> Data records:
- - -

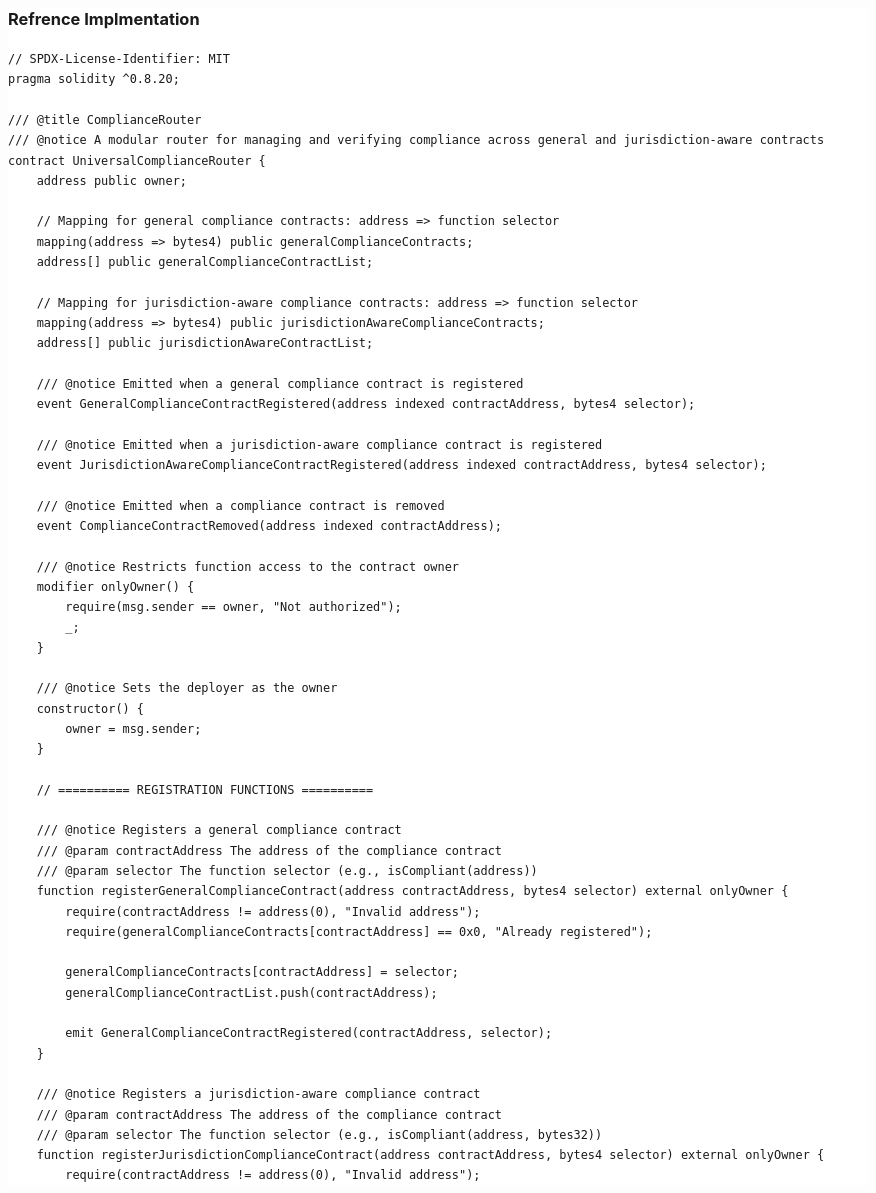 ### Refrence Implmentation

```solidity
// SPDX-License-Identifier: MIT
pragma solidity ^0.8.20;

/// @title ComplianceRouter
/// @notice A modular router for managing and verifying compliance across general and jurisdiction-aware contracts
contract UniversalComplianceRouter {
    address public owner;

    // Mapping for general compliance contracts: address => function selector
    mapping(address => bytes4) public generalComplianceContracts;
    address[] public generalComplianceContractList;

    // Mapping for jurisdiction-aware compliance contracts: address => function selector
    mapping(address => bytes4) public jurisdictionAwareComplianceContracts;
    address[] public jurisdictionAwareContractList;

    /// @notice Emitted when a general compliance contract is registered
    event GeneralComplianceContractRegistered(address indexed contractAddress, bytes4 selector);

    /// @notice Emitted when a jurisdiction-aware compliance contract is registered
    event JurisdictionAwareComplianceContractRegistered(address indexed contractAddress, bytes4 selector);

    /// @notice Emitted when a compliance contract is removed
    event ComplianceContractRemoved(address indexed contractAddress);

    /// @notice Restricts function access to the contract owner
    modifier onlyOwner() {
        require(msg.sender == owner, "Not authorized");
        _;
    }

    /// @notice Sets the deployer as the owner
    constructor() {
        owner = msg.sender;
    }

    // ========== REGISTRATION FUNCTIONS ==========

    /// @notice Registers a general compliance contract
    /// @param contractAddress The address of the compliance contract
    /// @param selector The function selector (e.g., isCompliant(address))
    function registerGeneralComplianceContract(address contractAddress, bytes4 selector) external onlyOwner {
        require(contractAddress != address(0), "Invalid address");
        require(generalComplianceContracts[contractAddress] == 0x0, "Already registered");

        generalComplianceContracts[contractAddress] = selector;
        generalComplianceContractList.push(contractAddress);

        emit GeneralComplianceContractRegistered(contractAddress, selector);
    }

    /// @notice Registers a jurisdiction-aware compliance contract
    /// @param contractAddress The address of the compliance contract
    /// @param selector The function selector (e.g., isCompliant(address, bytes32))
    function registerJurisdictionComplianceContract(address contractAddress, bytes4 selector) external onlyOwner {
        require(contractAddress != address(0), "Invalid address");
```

- - -

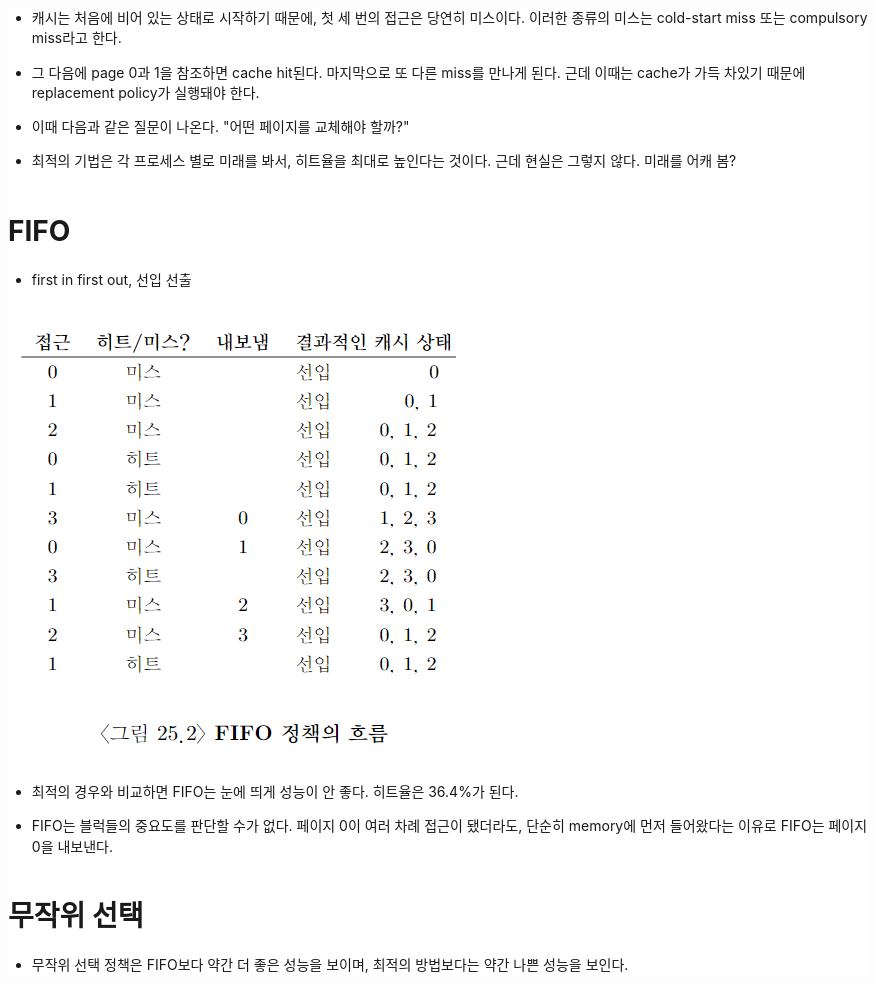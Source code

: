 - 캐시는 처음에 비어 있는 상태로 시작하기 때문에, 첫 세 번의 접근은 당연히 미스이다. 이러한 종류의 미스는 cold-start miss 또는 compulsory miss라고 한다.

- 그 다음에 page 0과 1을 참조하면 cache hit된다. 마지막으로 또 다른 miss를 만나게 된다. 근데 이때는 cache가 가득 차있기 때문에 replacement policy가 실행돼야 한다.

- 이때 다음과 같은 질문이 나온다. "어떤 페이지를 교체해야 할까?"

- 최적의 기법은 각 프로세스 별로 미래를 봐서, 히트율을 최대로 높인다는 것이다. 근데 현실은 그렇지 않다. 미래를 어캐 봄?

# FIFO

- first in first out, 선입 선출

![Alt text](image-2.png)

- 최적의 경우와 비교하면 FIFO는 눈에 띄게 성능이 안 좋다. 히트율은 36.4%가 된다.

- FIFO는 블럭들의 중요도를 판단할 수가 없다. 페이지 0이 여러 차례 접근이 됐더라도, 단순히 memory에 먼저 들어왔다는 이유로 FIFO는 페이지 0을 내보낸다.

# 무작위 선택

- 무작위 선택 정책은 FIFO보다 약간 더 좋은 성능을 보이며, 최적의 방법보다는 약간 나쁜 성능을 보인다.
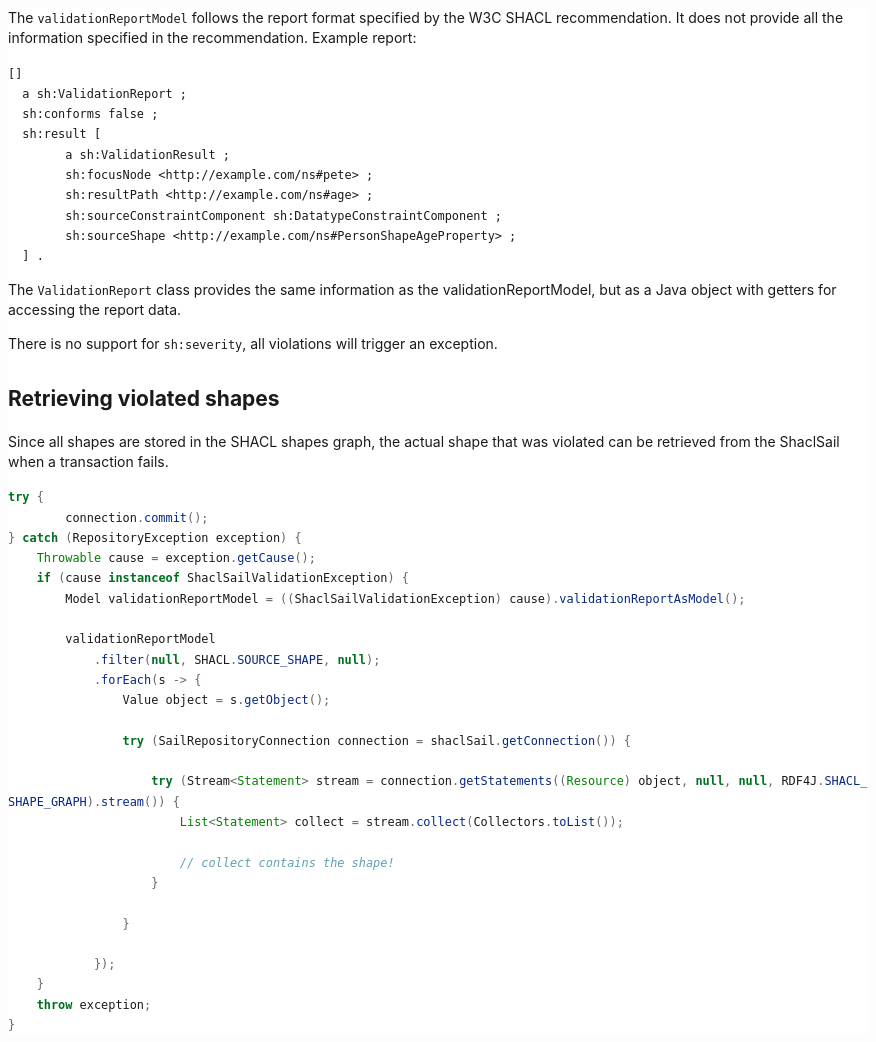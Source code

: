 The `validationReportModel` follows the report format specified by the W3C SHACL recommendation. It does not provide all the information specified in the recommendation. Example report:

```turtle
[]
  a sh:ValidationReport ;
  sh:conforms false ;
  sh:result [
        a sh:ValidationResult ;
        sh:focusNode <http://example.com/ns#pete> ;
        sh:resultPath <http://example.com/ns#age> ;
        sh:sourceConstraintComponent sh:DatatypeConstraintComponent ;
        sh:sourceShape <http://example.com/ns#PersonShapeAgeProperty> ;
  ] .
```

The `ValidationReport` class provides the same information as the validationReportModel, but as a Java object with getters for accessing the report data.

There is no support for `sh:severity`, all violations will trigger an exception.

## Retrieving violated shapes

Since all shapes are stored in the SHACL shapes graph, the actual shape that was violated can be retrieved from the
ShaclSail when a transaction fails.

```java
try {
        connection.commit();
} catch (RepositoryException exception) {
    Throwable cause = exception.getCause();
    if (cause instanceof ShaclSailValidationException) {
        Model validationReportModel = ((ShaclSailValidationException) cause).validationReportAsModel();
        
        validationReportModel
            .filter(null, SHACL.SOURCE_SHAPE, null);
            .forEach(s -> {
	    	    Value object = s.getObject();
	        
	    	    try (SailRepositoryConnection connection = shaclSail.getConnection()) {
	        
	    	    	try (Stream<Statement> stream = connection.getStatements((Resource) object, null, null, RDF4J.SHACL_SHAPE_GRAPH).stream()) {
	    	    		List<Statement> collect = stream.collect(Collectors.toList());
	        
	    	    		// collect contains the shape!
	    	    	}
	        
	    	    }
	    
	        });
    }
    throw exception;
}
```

- - -

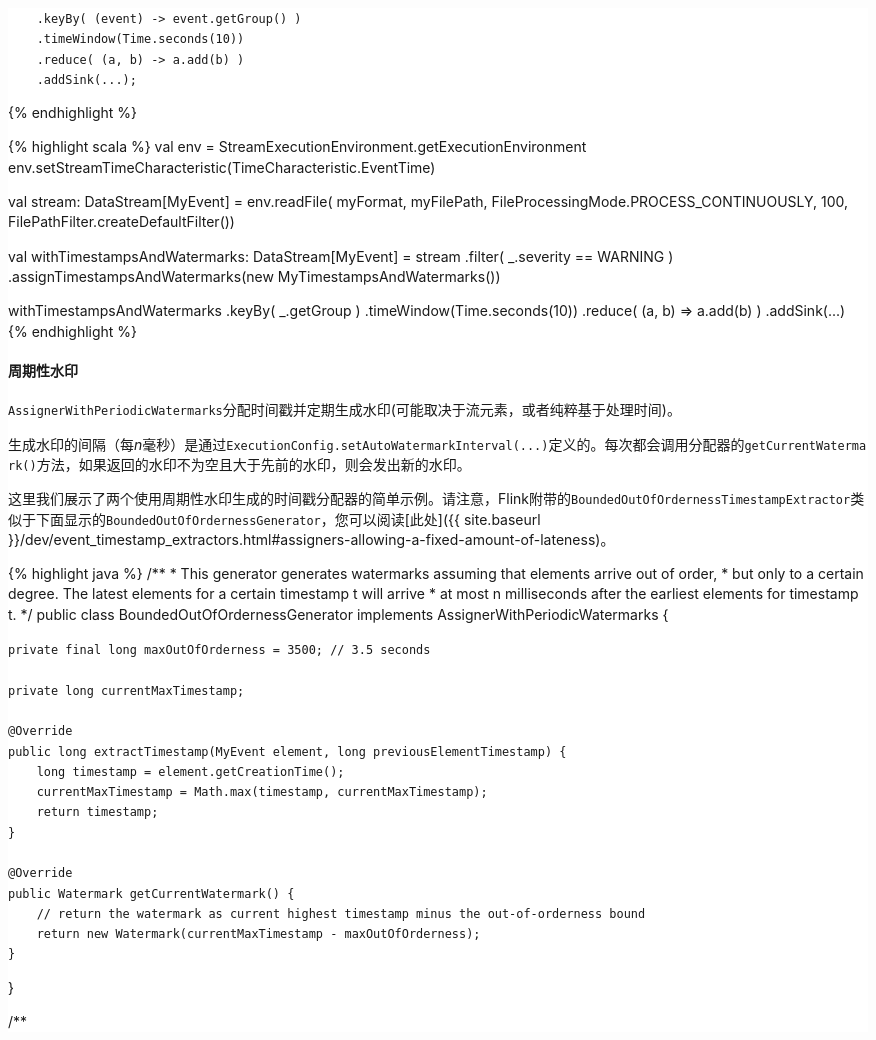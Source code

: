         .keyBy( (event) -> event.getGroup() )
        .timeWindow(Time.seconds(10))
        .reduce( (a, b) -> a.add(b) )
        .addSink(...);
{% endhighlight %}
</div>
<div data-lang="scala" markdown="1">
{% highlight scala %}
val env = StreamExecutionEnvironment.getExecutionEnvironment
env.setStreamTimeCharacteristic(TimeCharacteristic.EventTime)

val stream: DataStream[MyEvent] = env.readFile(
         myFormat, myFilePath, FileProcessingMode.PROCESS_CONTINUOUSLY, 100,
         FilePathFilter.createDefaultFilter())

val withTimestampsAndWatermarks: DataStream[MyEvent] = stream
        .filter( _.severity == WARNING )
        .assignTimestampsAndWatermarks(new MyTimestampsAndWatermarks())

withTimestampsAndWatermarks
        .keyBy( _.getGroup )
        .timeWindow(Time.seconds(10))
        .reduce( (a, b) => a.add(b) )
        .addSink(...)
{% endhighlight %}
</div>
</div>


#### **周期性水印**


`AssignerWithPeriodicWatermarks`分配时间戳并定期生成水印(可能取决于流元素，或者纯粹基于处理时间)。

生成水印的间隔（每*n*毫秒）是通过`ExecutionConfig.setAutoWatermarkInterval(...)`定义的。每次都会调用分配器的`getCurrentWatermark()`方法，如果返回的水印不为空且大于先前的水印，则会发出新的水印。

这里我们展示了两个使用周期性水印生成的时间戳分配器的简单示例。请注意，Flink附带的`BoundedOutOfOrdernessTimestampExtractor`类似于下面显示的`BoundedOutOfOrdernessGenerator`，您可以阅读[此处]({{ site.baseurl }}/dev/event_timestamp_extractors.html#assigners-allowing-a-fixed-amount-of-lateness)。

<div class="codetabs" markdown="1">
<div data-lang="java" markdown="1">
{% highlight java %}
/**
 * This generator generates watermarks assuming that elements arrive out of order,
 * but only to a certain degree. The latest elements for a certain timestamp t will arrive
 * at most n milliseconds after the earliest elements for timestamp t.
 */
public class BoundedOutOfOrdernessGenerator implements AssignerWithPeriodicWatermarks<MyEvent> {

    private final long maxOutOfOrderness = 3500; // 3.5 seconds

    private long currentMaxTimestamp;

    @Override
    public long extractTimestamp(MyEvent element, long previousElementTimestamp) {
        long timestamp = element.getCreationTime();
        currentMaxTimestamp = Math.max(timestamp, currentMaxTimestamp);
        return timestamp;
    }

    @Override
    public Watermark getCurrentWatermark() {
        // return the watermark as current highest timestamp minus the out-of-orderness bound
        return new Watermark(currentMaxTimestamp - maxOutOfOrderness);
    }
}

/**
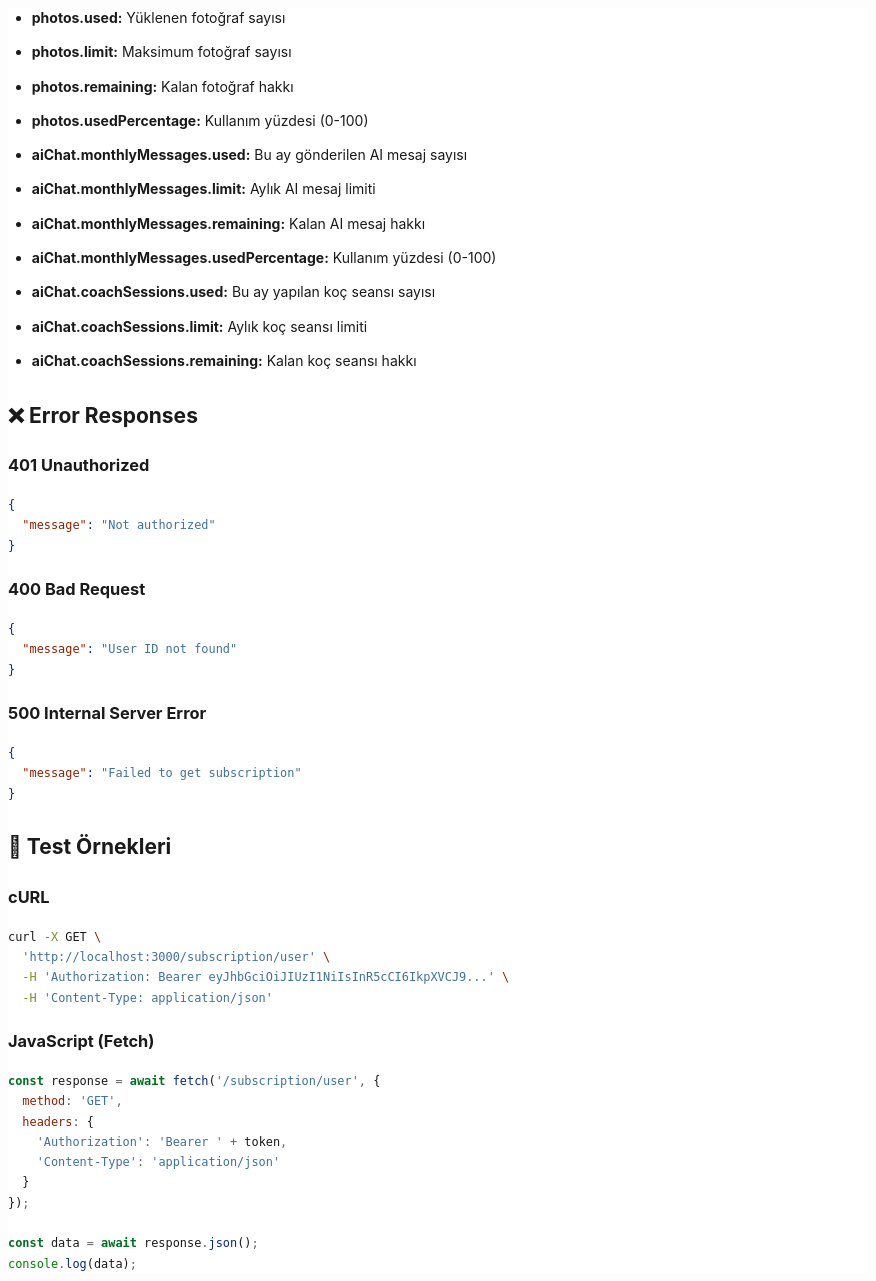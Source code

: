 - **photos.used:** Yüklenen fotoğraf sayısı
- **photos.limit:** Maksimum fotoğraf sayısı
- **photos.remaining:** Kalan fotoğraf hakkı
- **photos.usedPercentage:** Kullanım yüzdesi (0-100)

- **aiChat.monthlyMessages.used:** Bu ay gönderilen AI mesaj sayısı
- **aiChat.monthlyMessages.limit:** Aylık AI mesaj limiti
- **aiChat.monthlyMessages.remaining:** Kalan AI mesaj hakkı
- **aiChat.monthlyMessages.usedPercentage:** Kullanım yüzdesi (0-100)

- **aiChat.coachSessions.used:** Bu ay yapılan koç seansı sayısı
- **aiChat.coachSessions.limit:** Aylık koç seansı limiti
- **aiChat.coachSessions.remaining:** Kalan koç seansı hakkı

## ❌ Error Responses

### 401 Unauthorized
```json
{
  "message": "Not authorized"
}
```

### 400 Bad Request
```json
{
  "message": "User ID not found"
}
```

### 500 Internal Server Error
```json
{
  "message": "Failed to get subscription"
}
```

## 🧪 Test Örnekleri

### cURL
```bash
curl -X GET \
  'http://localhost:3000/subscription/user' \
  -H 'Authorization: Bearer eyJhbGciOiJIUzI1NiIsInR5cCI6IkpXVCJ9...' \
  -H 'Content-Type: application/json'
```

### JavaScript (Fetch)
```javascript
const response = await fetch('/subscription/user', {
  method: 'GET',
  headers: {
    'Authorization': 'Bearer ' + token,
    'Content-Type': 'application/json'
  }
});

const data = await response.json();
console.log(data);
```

- - -

> Aim of the exercise:
Only the lines above starting with the line with "b) => a.add(b) )" and going on through the line with "- **aiChat.monthlyMessages.limit:** Aylık" belong in the answer; repeat them exactly, minus any picture.

> Solved problem:
        .reduce( (a, b) => a.add(b) )
        .addSink(...)
{% endhighlight %}
</div>
</div>


#### **周期性水印**


`AssignerWithPeriodicWatermarks`分配时间戳并定期生成水印(可能取决于流元素，或者纯粹基于处理时间)。

生成水印的间隔（每*n*毫秒）是通过`ExecutionConfig.setAutoWatermarkInterval(...)`定义的。每次都会调用分配器的`getCurrentWatermark()`方法，如果返回的水印不为空且大于先前的水印，则会发出新的水印。

这里我们展示了两个使用周期性水印生成的时间戳分配器的简单示例。请注意，Flink附带的`BoundedOutOfOrdernessTimestampExtractor`类似于下面显示的`BoundedOutOfOrdernessGenerator`，您可以阅读[此处]({{ site.baseurl }}/dev/event_timestamp_extractors.html#assigners-allowing-a-fixed-amount-of-lateness)。

<div class="codetabs" markdown="1">
<div data-lang="java" markdown="1">
{% highlight java %}
/**
 * This generator generates watermarks assuming that elements arrive out of order,
 * but only to a certain degree. The latest elements for a certain timestamp t will arrive
 * at most n milliseconds after the earliest elements for timestamp t.
 */
public class BoundedOutOfOrdernessGenerator implements AssignerWithPeriodicWatermarks<MyEvent> {

    private final long maxOutOfOrderness = 3500; // 3.5 seconds

    private long currentMaxTimestamp;

    @Override
    public long extractTimestamp(MyEvent element, long previousElementTimestamp) {
        long timestamp = element.getCreationTime();
        currentMaxTimestamp = Math.max(timestamp, currentMaxTimestamp);
        return timestamp;
    }

    @Override
    public Watermark getCurrentWatermark() {
        // return the watermark as current highest timestamp minus the out-of-orderness bound
        return new Watermark(currentMaxTimestamp - maxOutOfOrderness);
    }
}

/**
Source code

: - **photos.used:** Yüklenen fotoğraf sayısı
- **photos.limit:** Maksimum fotoğraf sayısı
- **photos.remaining:** Kalan fotoğraf hakkı
- **photos.usedPercentage:** Kullanım yüzdesi (0-100)

- **aiChat.monthlyMessages.used:** Bu ay gönderilen AI mesaj sayısı
- **aiChat.monthlyMessages.limit:** Aylık AI mesaj limiti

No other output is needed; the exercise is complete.